I'am paying to dish right now $140.00 every month and they want to increase this??


----------



## HobbyTalk (Jul 14, 2007)

But you still don't know how much D*s prices will go up in March. Their "everything" HD package is going up to $15.00 shortly.


----------



## James Long (Apr 17, 2003)

> _Dish Network is raising prices for its America's Top 100 package by 15%, and for America's Top 250 by about 3.7%, according to Moffett. Overall, the prices increases average out to about 8%, he wrote."_


Mr Moffett needs better batteries in his calculator.

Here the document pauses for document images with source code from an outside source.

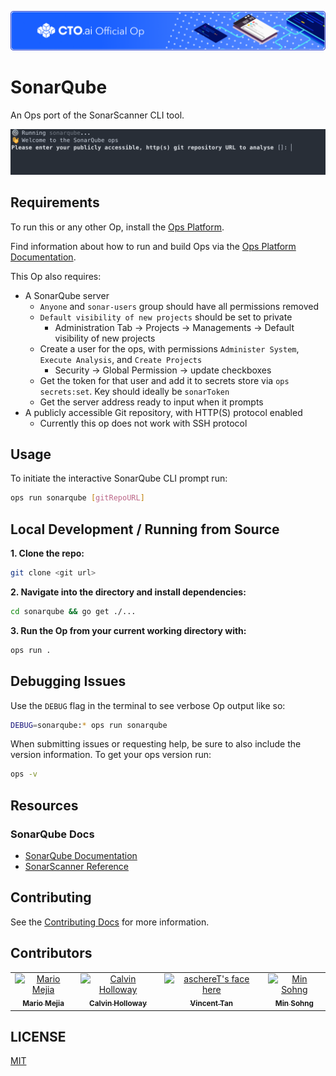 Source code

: ![](https://raw.githubusercontent.com/cto-ai/sonarqube/master/assets/banner.png)

# SonarQube

An Ops port of the SonarScanner CLI tool.

![](https://raw.githubusercontent.com/cto-ai/sonarqube/master/assets/screenshot_cli.png)

## Requirements

To run this or any other Op, install the [Ops Platform](https://cto.ai/platform).

Find information about how to run and build Ops via the [Ops Platform Documentation](https://cto.ai/docs/overview).

This Op also requires:

- A SonarQube server
  - `Anyone` and `sonar-users` group should have all permissions removed
  - `Default visibility of new projects` should be set to private
    - Administration Tab -> Projects -> Managements -> Default visibility of new projects
  - Create a user for the ops, with permissions `Administer System`, `Execute Analysis`, and `Create Projects`
    - Security -> Global Permission -> update checkboxes
  - Get the token for that user and add it to secrets store via `ops secrets:set`. Key should ideally be `sonarToken`
  - Get the server address ready to input when it prompts
- A publicly accessible Git repository, with HTTP(S) protocol enabled
  - Currently this op does not work with SSH protocol

## Usage

To initiate the interactive SonarQube CLI prompt run:

```bash
ops run sonarqube [gitRepoURL]
```

## Local Development / Running from Source

**1. Clone the repo:**

```bash
git clone <git url>
```

**2. Navigate into the directory and install dependencies:**

```bash
cd sonarqube && go get ./...
```

**3. Run the Op from your current working directory with:**

```bash
ops run .
```

## Debugging Issues

Use the `DEBUG` flag in the terminal to see verbose Op output like so:

```bash
DEBUG=sonarqube:* ops run sonarqube
```

When submitting issues or requesting help, be sure to also include the version information. To get your ops version run:

```bash
ops -v
```

## Resources

### SonarQube Docs

- [SonarQube Documentation](https://docs.sonarqube.org/latest/)
- [SonarScanner Reference](https://docs.sonarqube.org/latest/analysis/scan/sonarscanner/)

## Contributing

See the [Contributing Docs](CONTRIBUTING.md) for more information.

## Contributors

<table>
  <tr>
    <td align="center"><a href="https://github.com/jmariomejiap"><img src="https://github.com/jmariomejiap.png" width="100px;" alt="Mario Mejia"/><br /><sub><b>Mario Mejia</b></sub></a><br/></td>
    <td align="center"><a href="https://github.com/CalHoll"><img src="https://github.com/CalHoll.png" width="100px;" alt="Calvin Holloway"/><br /><sub><b>Calvin Holloway</b></sub></a><br/></td>
    <td align="center"><a href="https://github.com/aschereT"><img src="https://github.com/aschereT.png" width="100px;" alt="aschereT's face here"/><br /><sub><b>Vincent Tan</b></sub></a><br/></td>
    <td align="center"><a href="https://github.com/minsohng"><img src="https://github.com/minsohng.png" width="100px;" alt="Min Sohng"/><br /><sub><b>Min Sohng</b></sub></a><br/></td>
  </tr>
</table>

## LICENSE

[MIT](LICENSE)

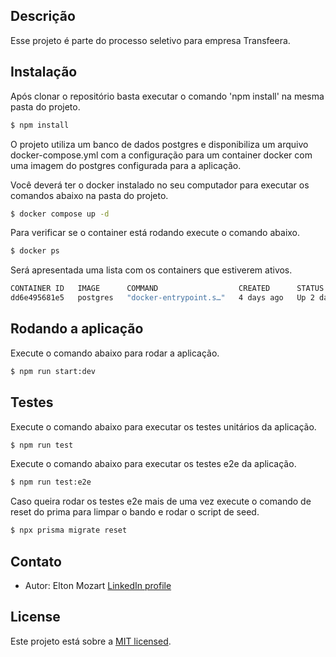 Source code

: ## Descrição
Esse projeto é parte do processo seletivo para empresa Transfeera.

## Instalação
Após clonar o repositório basta executar o comando 'npm install' na mesma pasta 
do projeto.
```bash
$ npm install
```
O projeto utiliza um banco de dados postgres e disponibiliza um arquivo 
docker-compose.yml com a configuração para um container docker com uma imagem
do postgres configurada para a aplicação.

Você deverá ter o docker instalado no seu computador para executar os comandos
abaixo na pasta do projeto.
```bash
$ docker compose up -d
```

Para verificar se o container está rodando execute o comando abaixo.
```bash
$ docker ps
```

Será apresentada uma lista com os containers que estiverem ativos.
```bash
CONTAINER ID   IMAGE      COMMAND                  CREATED      STATUS      PORTS                                       NAMES
dd6e495681e5   postgres   "docker-entrypoint.s…"   4 days ago   Up 2 days   0.0.0.0:5432->5432/tcp, :::5432->5432/tcp   postgres
```

## Rodando a aplicação
Execute o comando abaixo para rodar a aplicação.
```bash
$ npm run start:dev
```

## Testes
Execute o comando abaixo para executar os testes unitários da aplicação.
```bash
$ npm run test
```

Execute o comando abaixo para executar os testes e2e da aplicação.
```bash
$ npm run test:e2e
```
Caso queira rodar os testes e2e mais de uma vez execute o comando de reset do
prima para limpar o bando e rodar o script de seed.
```bash
$ npx prisma migrate reset
```

## Contato

- Autor: Elton Mozart [LinkedIn profile](https://www.linkedin.com/in/eltonmozart/)

## License

Este projeto está sobre a [MIT licensed](LICENSE).
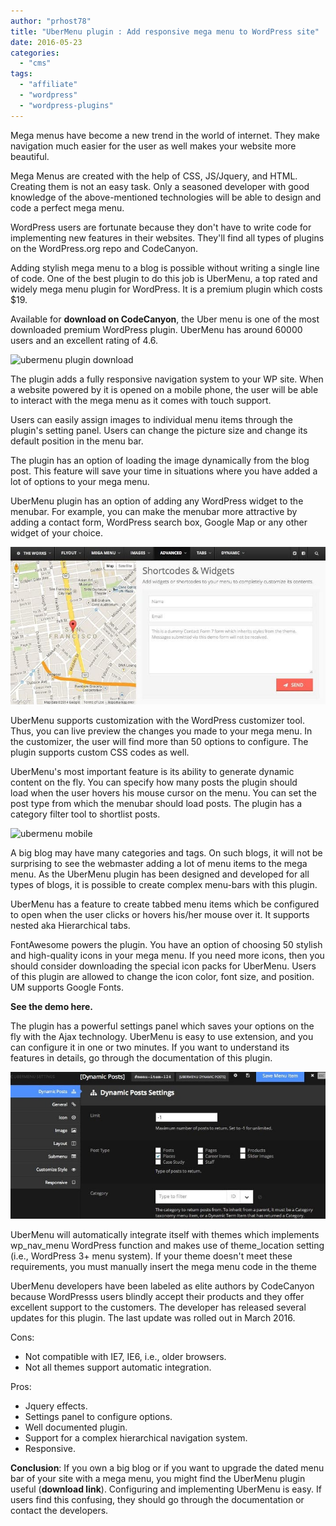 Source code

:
 ```yaml
---
author: "prhost78"
title: "UberMenu plugin : Add responsive mega menu to WordPress site"
date: 2016-05-23
categories: 
  - "cms"
tags: 
  - "affiliate"
  - "wordpress"
  - "wordpress-plugins"
---
```


Mega menus have become a new trend in the world of internet. They make navigation much easier for the user as well makes your website more beautiful.

Mega Menus are created with the help of CSS, JS/Jquery, and HTML. Creating them is not an easy task. Only a seasoned developer with good knowledge of the above-mentioned technologies will be able to design and code a perfect mega menu.

WordPress users are fortunate because they don't have to write code for implementing new features in their websites. They'll find all types of plugins on the WordPress.org repo and CodeCanyon.

Adding stylish mega menu to a blog is possible without writing a single line of code. One of the best plugin to do this job is UberMenu, a top rated and widely mega menu plugin for WordPress. It is a premium plugin which costs $19.

Available for **download on CodeCanyon**, the Uber menu is one of the most downloaded premium WordPress plugin. UberMenu has around 60000 users and an excellent rating of 4.6.

![ubermenu plugin download](images/ubermenu.jpeg)

The plugin adds a fully responsive navigation system to your WP site. When a website powered by it is opened on a mobile phone, the user will be able to interact with the mega menu as it comes with touch support.

Users can easily assign images to individual menu items through the plugin's setting panel. Users can change the picture size and change its default position in the menu bar.

The plugin has an option of loading the image dynamically from the blog post. This feature will save your time in situations where you have added a lot of options to your mega menu.

UberMenu plugin has an option of adding any WordPress widget to the menubar. For example, you can make the menubar more attractive by adding a contact form, WordPress search box, Google Map or any other widget of your choice.

![ubermenu widget](images/ubermenu-widget-1.jpeg)

UberMenu supports customization with the WordPress customizer tool. Thus, you can live preview the changes you made to your mega menu. In the customizer, the user will find more than 50 options to configure. The plugin supports custom CSS codes as well.

UberMenu's most important feature is its ability to generate dynamic content on the fly. You can specify how many posts the plugin should load when the user hovers his mouse cursor on the menu. You can set the post type from which the menubar should load posts. The plugin has a category filter tool to shortlist posts.

![ubermenu mobile](images/ubermenu-mobile-1.jpeg)

A big blog may have many categories and tags. On such blogs, it will not be surprising to see the webmaster adding a lot of menu items to the mega menu. As the UberMenu plugin has been designed and developed for all types of blogs, it is possible to create complex menu-bars with this plugin.

UberMenu has a feature to create tabbed menu items which be configured to open when the user clicks or hovers his/her mouse over it. It supports nested aka Hierarchical tabs.

FontAwesome powers the plugin. You have an option of choosing 50 stylish and high-quality icons in your mega menu. If you need more icons, then you should consider downloading the special icon packs for UberMenu. Users of this plugin are allowed to change the icon color, font size, and position. UM supports Google Fonts.

**See the demo here.**

The plugin has a powerful settings panel which saves your options on the fly with the Ajax technology. UberMenu is easy to use extension, and you can configure it in one or two minutes. If you want to understand its features in details, go through the documentation of this plugin.

![ubermenu settings](images/ubermenu-settings-1.jpeg)

UberMenu will automatically integrate itself with themes which implements wp\_nav\_menu WordPress function and makes use of theme\_location setting (i.e., WordPress 3+ menu system). If your theme doesn't meet these requirements, you must manually insert the mega menu code in the theme

UberMenu developers have been labeled as elite authors by CodeCanyon because WordPresss users blindly accept their products and they offer excellent support to the customers. The developer has released several updates for this plugin. The last update was rolled out in March 2016.

Cons:

- Not compatible with IE7, IE6, i.e., older browsers.
- Not all themes support automatic integration.

Pros:

- Jquery effects.
- Settings panel to configure options.
- Well documented plugin.
- Support for a complex hierarchical navigation system.
- Responsive.

**Conclusion**: If you own a big blog or if you want to upgrade the dated menu bar of your site with a mega menu, you might find the UberMenu plugin useful (**download link**). Configuring and implementing UberMenu is easy. If users find this confusing, they should go through the documentation or contact the developers.

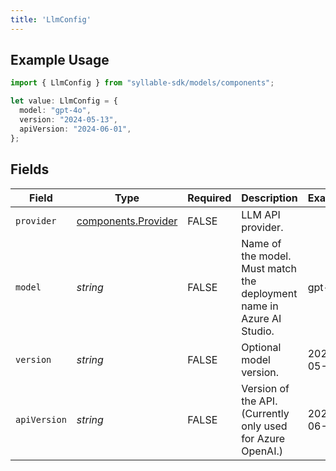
 ```yaml
---
title: 'LlmConfig'
---
```


## Example Usage

```typescript
import { LlmConfig } from "syllable-sdk/models/components";

let value: LlmConfig = {
  model: "gpt-4o",
  version: "2024-05-13",
  apiVersion: "2024-06-01",
};
```

## Fields

| Field                                                                 | Type                                                                  | Required                                                              | Description                                                           | Example                                                               |
| --------------------------------------------------------------------- | --------------------------------------------------------------------- | --------------------------------------------------------------------- | --------------------------------------------------------------------- | --------------------------------------------------------------------- |
| `provider`                                                            | [components.Provider](/sdk-docs/models/components/provider)            | FALSE                                                    | LLM API provider.                                                     |                                                                       |
| `model`                                                               | *string*                                                              | FALSE                                                    | Name of the model. Must match the deployment name in Azure AI Studio. | gpt-4o                                                                |
| `version`                                                             | *string*                                                              | FALSE                                                    | Optional model version.                                               | 2024-05-13                                                            |
| `apiVersion`                                                          | *string*                                                              | FALSE                                                    | Version of the API. (Currently only used for Azure OpenAI.)           | 2024-06-01                                                            |
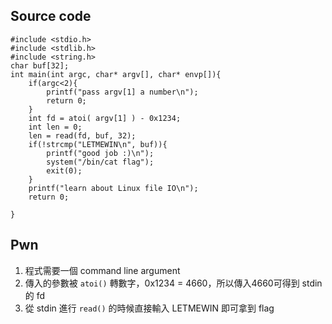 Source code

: ## Source code
```
#include <stdio.h>
#include <stdlib.h>
#include <string.h>
char buf[32];
int main(int argc, char* argv[], char* envp[]){
	if(argc<2){
		printf("pass argv[1] a number\n");
		return 0;
	}
	int fd = atoi( argv[1] ) - 0x1234;
	int len = 0;
	len = read(fd, buf, 32);
	if(!strcmp("LETMEWIN\n", buf)){
		printf("good job :)\n");
		system("/bin/cat flag");
		exit(0);
	}
	printf("learn about Linux file IO\n");
	return 0;

}
```

## Pwn
1. 程式需要一個 command line argument
2. 傳入的參數被 `atoi()` 轉數字，0x1234 = 4660，所以傳入4660可得到 stdin 的 fd
3. 從 stdin 進行 `read()` 的時候直接輸入 LETMEWIN 即可拿到 flag
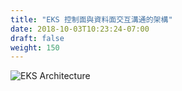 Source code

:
 ```yaml
---
title: "EKS 控制面與資料面交互溝通的架構"
date: 2018-10-03T10:23:24-07:00
draft: false
weight: 150
---
```



![EKS Architecture](/images/introduction/eks-architecture.svg)
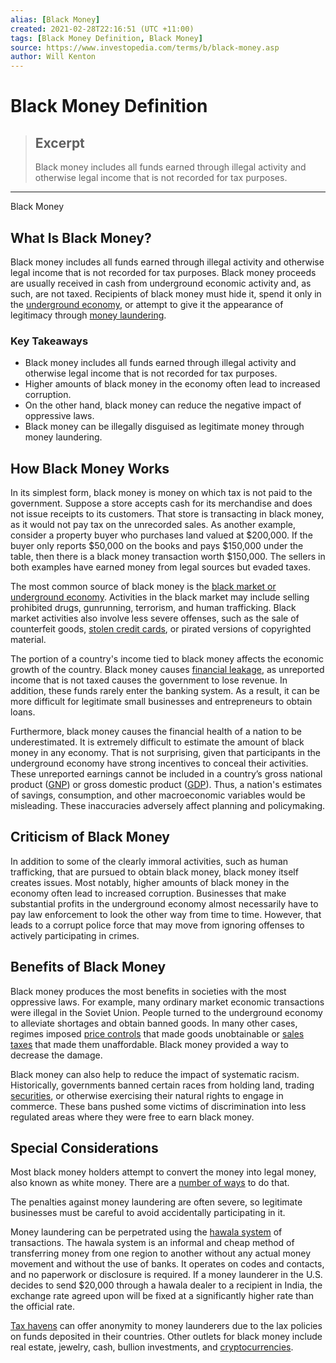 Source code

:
 ```yaml
---
alias: [Black Money]
created: 2021-02-28T22:16:51 (UTC +11:00)
tags: [Black Money Definition, Black Money]
source: https://www.investopedia.com/terms/b/black-money.asp
author: Will Kenton
---
```


# Black Money Definition

> ## Excerpt
> Black money includes all funds earned through illegal activity and otherwise legal income that is not recorded for tax purposes.

---

Black Money
## What Is Black Money?

Black money includes all funds earned through illegal activity and otherwise legal income that is not recorded for tax purposes. Black money proceeds are usually received in cash from underground economic activity and, as such, are not taxed. Recipients of black money must hide it, spend it only in the [underground economy](https://www.investopedia.com/terms/u/underground-economy.asp), or attempt to give it the appearance of legitimacy through [money laundering](https://www.investopedia.com/terms/m/moneylaundering.asp).

### Key Takeaways

-   Black money includes all funds earned through illegal activity and otherwise legal income that is not recorded for tax purposes.
-   Higher amounts of black money in the economy often lead to increased corruption.
-   On the other hand, black money can reduce the negative impact of oppressive laws.
-   Black money can be illegally disguised as legitimate money through money laundering.

## How Black Money Works

In its simplest form, black money is money on which tax is not paid to the government. Suppose a store accepts cash for its merchandise and does not issue receipts to its customers. That store is transacting in black money, as it would not pay tax on the unrecorded sales. As another example, consider a property buyer who purchases land valued at $200,000. If the buyer only reports $50,000 on the books and pays $150,000 under the table, then there is a black money transaction worth $150,000. The sellers in both examples have earned money from legal sources but evaded taxes.

The most common source of black money is the [black market or underground economy](https://www.investopedia.com/articles/economics/12/mechanics-black-market.asp). Activities in the black market may include selling prohibited drugs, gunrunning, terrorism, and human trafficking. Black market activities also involve less severe offenses, such as the sale of counterfeit goods, [stolen credit cards](https://www.investopedia.com/terms/c/credit-card-dump.asp), or pirated versions of copyrighted material.

The portion of a country's income tied to black money affects the economic growth of the country. Black money causes [financial leakage](https://www.investopedia.com/terms/l/leakage.asp), as unreported income that is not taxed causes the government to lose revenue. In addition, these funds rarely enter the banking system. As a result, it can be more difficult for legitimate small businesses and entrepreneurs to obtain loans.

Furthermore, black money causes the financial health of a nation to be underestimated. It is extremely difficult to estimate the amount of black money in any economy. That is not surprising, given that participants in the underground economy have strong incentives to conceal their activities. These unreported earnings cannot be included in a country’s gross national product ([GNP](https://www.investopedia.com/terms/g/gnp.asp)) or gross domestic product ([GDP](https://www.investopedia.com/terms/g/gdp.asp)). Thus, a nation's estimates of savings, consumption, and other macroeconomic variables would be misleading. These inaccuracies adversely affect planning and policymaking.

## Criticism of Black Money

In addition to some of the clearly immoral activities, such as human trafficking, that are pursued to obtain black money, black money itself creates issues. Most notably, higher amounts of black money in the economy often lead to increased corruption. Businesses that make substantial profits in the underground economy almost necessarily have to pay law enforcement to look the other way from time to time. However, that leads to a corrupt police force that may move from ignoring offenses to actively participating in crimes.

## Benefits of Black Money

Black money produces the most benefits in societies with the most oppressive laws. For example, many ordinary market economic transactions were illegal in the Soviet Union. People turned to the underground economy to alleviate shortages and obtain banned goods. In many other cases, regimes imposed [price controls](https://www.investopedia.com/terms/p/price-controls.asp) that made goods unobtainable or [sales taxes](https://www.investopedia.com/terms/s/salestax.asp) that made them unaffordable. Black money provided a way to decrease the damage.

Black money can also help to reduce the impact of systematic racism. Historically, governments banned certain races from holding land, trading [securities](https://www.investopedia.com/terms/s/security.asp), or otherwise exercising their natural rights to engage in commerce. These bans pushed some victims of discrimination into less regulated areas where they were free to earn black money.

## Special Considerations

Most black money holders attempt to convert the money into legal money, also known as white money. There are a [number of ways](https://www.investopedia.com/ask/answers/022015/what-methods-are-used-launder-money.asp) to do that.

The penalties against money laundering are often severe, so legitimate businesses must be careful to avoid accidentally participating in it.

Money laundering can be perpetrated using the [hawala system](https://www.investopedia.com/terms/h/hawala.asp) of transactions. The hawala system is an informal and cheap method of transferring money from one region to another without any actual money movement and without the use of banks. It operates on codes and contacts, and no paperwork or disclosure is required. If a money launderer in the U.S. decides to send $20,000 through a hawala dealer to a recipient in India, the exchange rate agreed upon will be fixed at a significantly higher rate than the official rate.

[Tax havens](https://www.investopedia.com/terms/t/taxhaven.asp) can offer anonymity to money launderers due to the lax policies on funds deposited in their countries. Other outlets for black money include real estate, jewelry, cash, bullion investments, and [cryptocurrencies](https://www.investopedia.com/terms/c/cryptocurrency.asp).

AT100 is $29.99 going to $32.99 (w/o locals) - or 10% over two years.
AT200 is $42.99 going to $44.99 (w/o locals) - or 4.6% this year.
AT250 is $52.99 going to $54.99 (w/o locals) - or 3.7% this year.
AEP is $89.99 going to $94.98 (w/o locals) - or 5.5% this year.
Adding locals or HD just makes the percentages lower (since those prices are not changing).


----------



## dclaryjr (Mar 11, 2007)

bartendress said:


> Dish's website sucks when it comes to account management. You have DISH DVR Advantage. You are flush.
> 
> GO BUCKS!


Sounds great but one thing still puzzles me. I show that I am paying 57.99 for at250 with locals and 5.98 for a dvr service fee, which comes to 63.97. The website says with the DVR Advantage plan I get all of that for 59.99. Sounds like everything is the same but I'd $3.98 a month. Is there a catch somewhere I don't see?


----------



## bartendress (Oct 8, 2007)

dclaryjr said:


> Sounds great but one thing still puzzles me. I show that I am paying 57.99 for at250 with locals and 5.98 for a dvr service fee, which comes to 63.97. The website says with the DVR Advantage plan I get all of that for 59.99. Sounds like everything is the same but I'd $3.98 a month. Is there a catch somewhere I don't see?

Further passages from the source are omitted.